*** EXCERPTED RECORDS ***
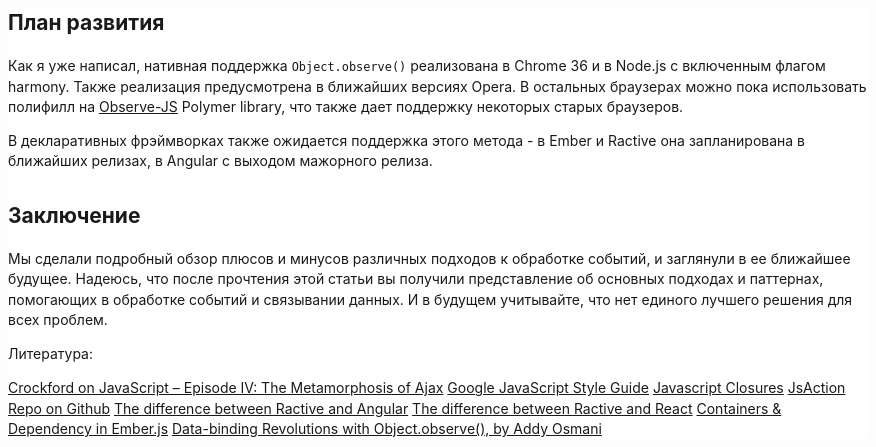 ##  План развития

Как я уже написал, нативная поддержка `Object.observe()` реализована в Chrome 36 и в Node.js  с включенным флагом harmony. Также реализация предусмотрена в ближайших версиях Opera. В остальных браузерах можно пока использовать полифилл на [Observe-JS](https://github.com/Polymer/observe-js) Polymer library, что также дает поддержку некоторых старых браузеров.

В декларативных фрэймворках также ожидается поддержка этого метода -  в Ember и Ractive она запланирована в ближайших релизах, в Angular с выходом мажорного релиза.

## Заключение

Мы сделали подробный обзор плюсов и минусов различных подходов к обработке событий, и заглянули в ее ближайшее будущее. Надеюсь, что после прочтения этой статьи вы получили представление об основных подходах и паттернах, помогающих в обработке событий и связывании данных. И в будущем учитывайте, что нет единого лучшего решения для всех проблем.

Литература:

[Crockford on JavaScript – Episode IV: The Metamorphosis of Ajax](https://www.youtube.com/watch?v=Fv9qT9joc0M&amp;list=PL7664379246A246CB&amp;index=4)
[Google JavaScript Style Guide](https://google-styleguide.googlecode.com/svn/trunk/javascriptguide.xml?showone=Closures#Closures)
[Javascript Closures](http://jibbering.com/faq/notes/closures/)
[JsAction Repo on Github](https://github.com/google/jsaction)
[The difference between Ractive and Angular](http://blog.ractivejs.org/posts/whats-the-difference-between-angular-and-ractive/) 
[The difference between Ractive and React](http://blog.ractivejs.org/posts/whats-the-difference-between-react-and-ractive/)
[Containers &amp; Dependency in Ember.js](http://www.slideshare.net/mixonic/containers-di)
[Data-binding Revolutions with Object.observe(), by Addy Osmani](http://www.html5rocks.com/en/tutorials/es7/observe/)

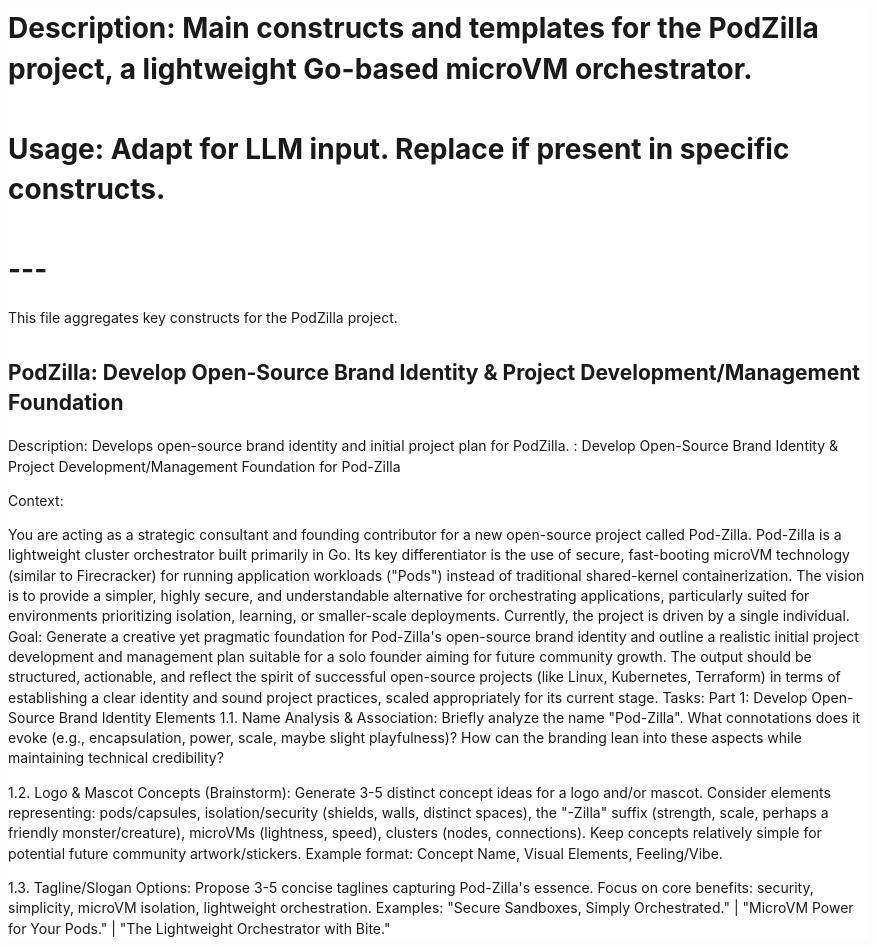 # Description: Main constructs and templates for the PodZilla project, a lightweight Go-based microVM orchestrator.
# Usage: Adapt for LLM input. Replace <placeholders> if present in specific constructs.
# ---

This file aggregates key constructs for the PodZilla project.

## PodZilla: Develop Open-Source Brand Identity & Project Development/Management Foundation
Description: Develops open-source brand identity and initial project plan for PodZilla.
<System-Instruction>:
Develop Open-Source Brand Identity & Project Development/Management Foundation for Pod-Zilla

Context:

You are acting as a strategic consultant and founding contributor for a new open-source project called Pod-Zilla. Pod-Zilla is a lightweight cluster orchestrator built primarily in Go. Its key differentiator is the use of secure, fast-booting microVM technology (similar to Firecracker) for running application workloads ("Pods") instead of traditional shared-kernel containerization. The vision is to provide a simpler, highly secure, and understandable alternative for orchestrating applications, particularly suited for environments prioritizing isolation, learning, or smaller-scale deployments. Currently, the project is driven by a single individual.
Goal:
Generate a creative yet pragmatic foundation for Pod-Zilla's open-source brand identity and outline a realistic initial project development and management plan suitable for a solo founder aiming for future community growth. The output should be structured, actionable, and reflect the spirit of successful open-source projects (like Linux, Kubernetes, Terraform) in terms of establishing a clear identity and sound project practices, scaled appropriately for its current stage.
Tasks:
Part 1: Develop Open-Source Brand Identity Elements
1.1. Name Analysis & Association:
Briefly analyze the name "Pod-Zilla". What connotations does it evoke (e.g., encapsulation, power, scale, maybe slight playfulness)?
How can the branding lean into these aspects while maintaining technical credibility?


1.2. Logo & Mascot Concepts (Brainstorm):
Generate 3-5 distinct concept ideas for a logo and/or mascot.
Consider elements representing: pods/capsules, isolation/security (shields, walls, distinct spaces), the "-Zilla" suffix (strength, scale, perhaps a friendly monster/creature), microVMs (lightness, speed), clusters (nodes, connections).
Keep concepts relatively simple for potential future community artwork/stickers. Example format: Concept Name, Visual Elements, Feeling/Vibe.


1.3. Tagline/Slogan Options:
Propose 3-5 concise taglines capturing Pod-Zilla's essence. Focus on core benefits: security, simplicity, microVM isolation, lightweight orchestration.
Examples: "Secure Sandboxes, Simply Orchestrated." | "MicroVM Power for Your Pods." | "The Lightweight Orchestrator with Bite."
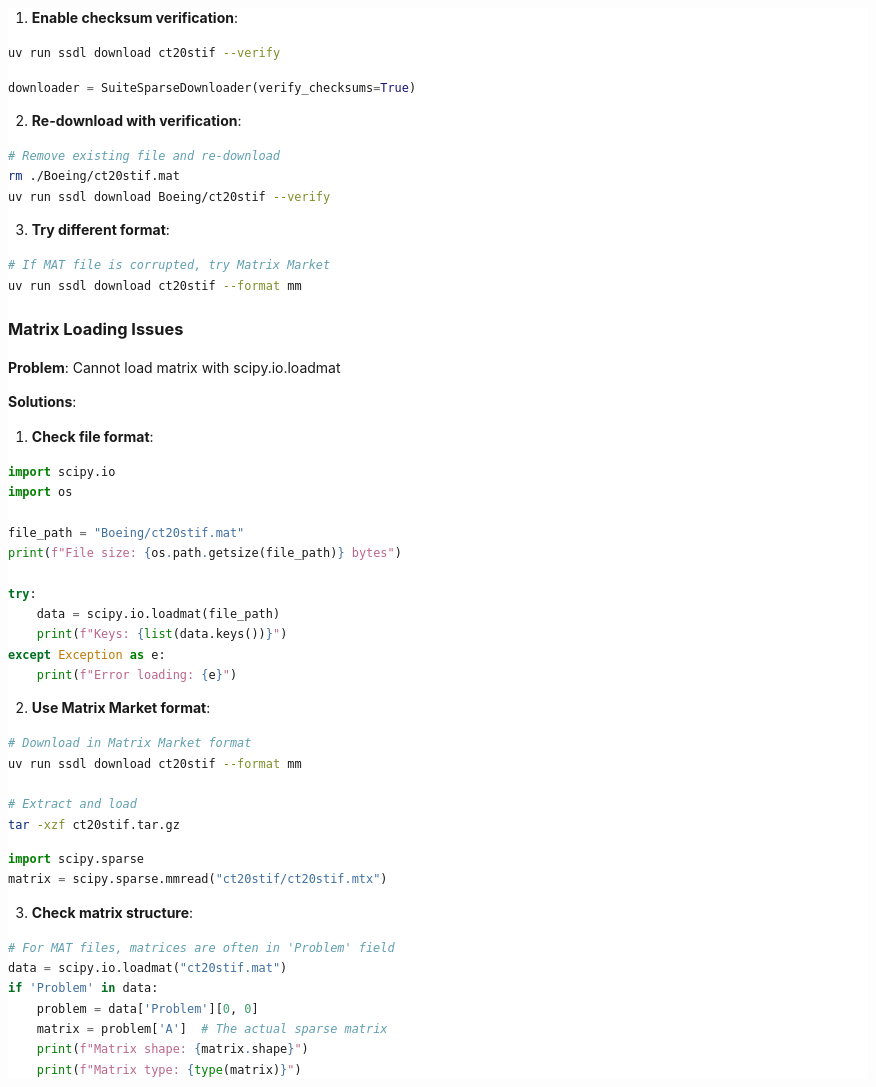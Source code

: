 1. **Enable checksum verification**:
```bash
uv run ssdl download ct20stif --verify
```

```python
downloader = SuiteSparseDownloader(verify_checksums=True)
```

2. **Re-download with verification**:
```bash
# Remove existing file and re-download
rm ./Boeing/ct20stif.mat
uv run ssdl download Boeing/ct20stif --verify
```

3. **Try different format**:
```bash
# If MAT file is corrupted, try Matrix Market
uv run ssdl download ct20stif --format mm
```

### Matrix Loading Issues

**Problem**: Cannot load matrix with scipy.io.loadmat

**Solutions**:

1. **Check file format**:
```python
import scipy.io
import os

file_path = "Boeing/ct20stif.mat"
print(f"File size: {os.path.getsize(file_path)} bytes")

try:
    data = scipy.io.loadmat(file_path)
    print(f"Keys: {list(data.keys())}")
except Exception as e:
    print(f"Error loading: {e}")
```

2. **Use Matrix Market format**:
```bash
# Download in Matrix Market format
uv run ssdl download ct20stif --format mm

# Extract and load
tar -xzf ct20stif.tar.gz
```

```python
import scipy.sparse
matrix = scipy.sparse.mmread("ct20stif/ct20stif.mtx")
```

3. **Check matrix structure**:
```python
# For MAT files, matrices are often in 'Problem' field
data = scipy.io.loadmat("ct20stif.mat")
if 'Problem' in data:
    problem = data['Problem'][0, 0]
    matrix = problem['A']  # The actual sparse matrix
    print(f"Matrix shape: {matrix.shape}")
    print(f"Matrix type: {type(matrix)}")
```
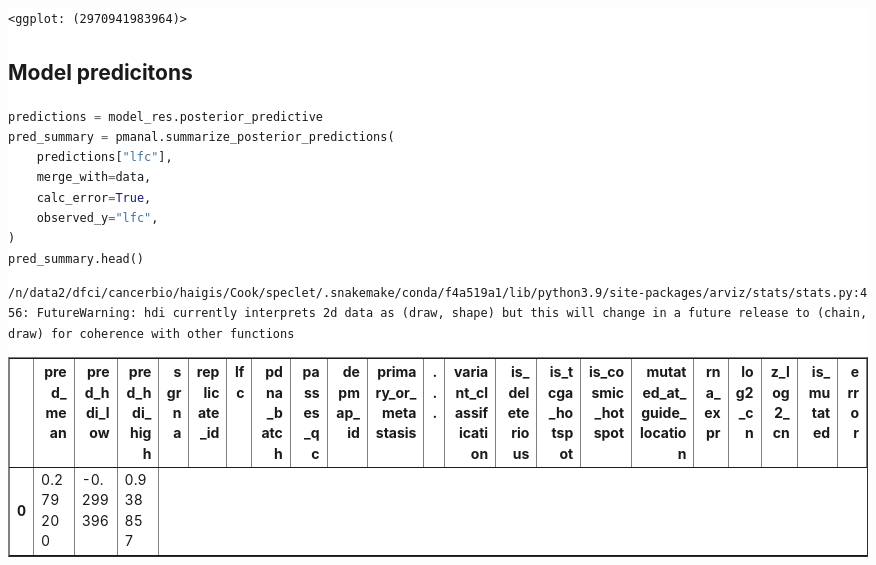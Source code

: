     <ggplot: (2970941983964)>

## Model predicitons

```python
predictions = model_res.posterior_predictive
pred_summary = pmanal.summarize_posterior_predictions(
    predictions["lfc"],
    merge_with=data,
    calc_error=True,
    observed_y="lfc",
)
pred_summary.head()
```

    /n/data2/dfci/cancerbio/haigis/Cook/speclet/.snakemake/conda/f4a519a1/lib/python3.9/site-packages/arviz/stats/stats.py:456: FutureWarning: hdi currently interprets 2d data as (draw, shape) but this will change in a future release to (chain, draw) for coherence with other functions

<div>
<style scoped>
    .dataframe tbody tr th:only-of-type {
        vertical-align: middle;
    }

    .dataframe tbody tr th {
        vertical-align: top;
    }

    .dataframe thead th {
        text-align: right;
    }
</style>
<table border="1" class="dataframe">
  <thead>
    <tr style="text-align: right;">
      <th></th>
      <th>pred_mean</th>
      <th>pred_hdi_low</th>
      <th>pred_hdi_high</th>
      <th>sgrna</th>
      <th>replicate_id</th>
      <th>lfc</th>
      <th>pdna_batch</th>
      <th>passes_qc</th>
      <th>depmap_id</th>
      <th>primary_or_metastasis</th>
      <th>...</th>
      <th>variant_classification</th>
      <th>is_deleterious</th>
      <th>is_tcga_hotspot</th>
      <th>is_cosmic_hotspot</th>
      <th>mutated_at_guide_location</th>
      <th>rna_expr</th>
      <th>log2_cn</th>
      <th>z_log2_cn</th>
      <th>is_mutated</th>
      <th>error</th>
    </tr>
  </thead>
  <tbody>
    <tr>
      <th>0</th>
      <td>0.279200</td>
      <td>-0.299396</td>
      <td>0.938857</td>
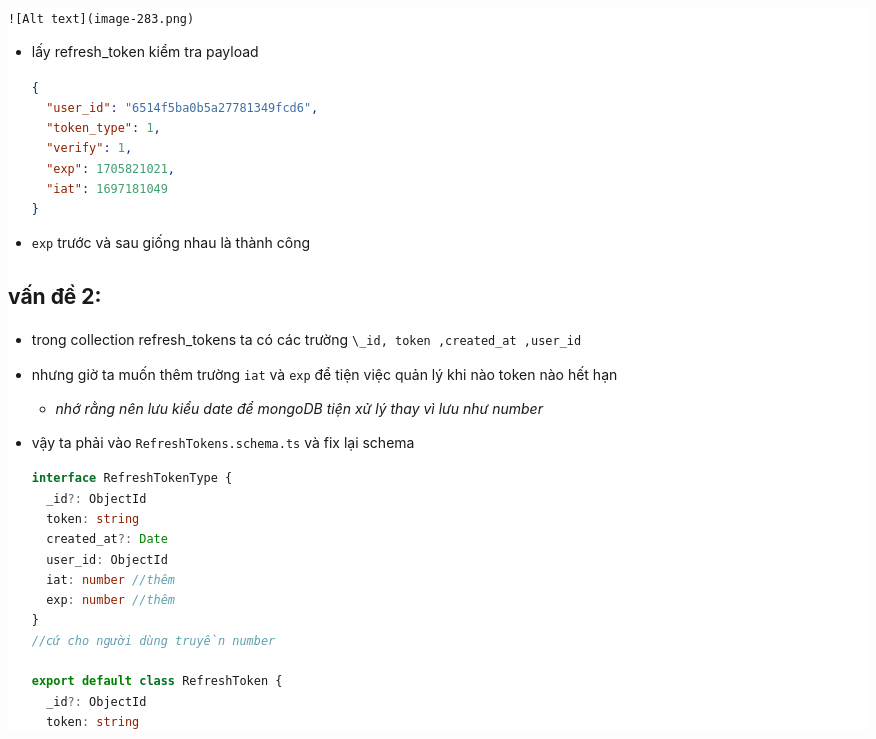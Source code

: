     ![Alt text](image-283.png)
  - lấy refresh_token kiểm tra payload
    ```json
    {
      "user_id": "6514f5ba0b5a27781349fcd6",
      "token_type": 1,
      "verify": 1,
      "exp": 1705821021,
      "iat": 1697181049
    }
    ```
- `exp` trước và sau giống nhau là thành công

## vấn đề 2:

- trong collection refresh_tokens ta có các trường `\_id, token ,created_at ,user_id`
- nhưng giờ ta muốn thêm trường `iat` và `exp` để tiện việc quản lý khi nào token nào hết hạn
  - _nhớ rằng nên lưu kiểu date để mongoDB tiện xử lý thay vì lưu như number_
- vậy ta phải vào `RefreshTokens.schema.ts` và fix lại schema

  ```ts
  interface RefreshTokenType {
    _id?: ObjectId
    token: string
    created_at?: Date
    user_id: ObjectId
    iat: number //thêm
    exp: number //thêm
  }
  //cứ cho người dùng truyền number

  export default class RefreshToken {
    _id?: ObjectId
    token: string
  ```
***
• [EXERCISE DIRECTIONS]: Return exactly the lines of the data, beginning with the first and ending with the line containing "Как я уже написал, нативная". Skip the pictures.

• [ANSWER SECTION]:
 ##  План развития

Как я уже написал, нативная поддержка `Object.observe()` реализована в Chrome 36 и в Node.js  с включенным флагом harmony. Также реализация предусмотрена в ближайших версиях Opera. В остальных браузерах можно пока использовать полифилл на [Observe-JS](https://github.com/Polymer/observe-js) Polymer library, что также дает поддержку некоторых старых браузеров.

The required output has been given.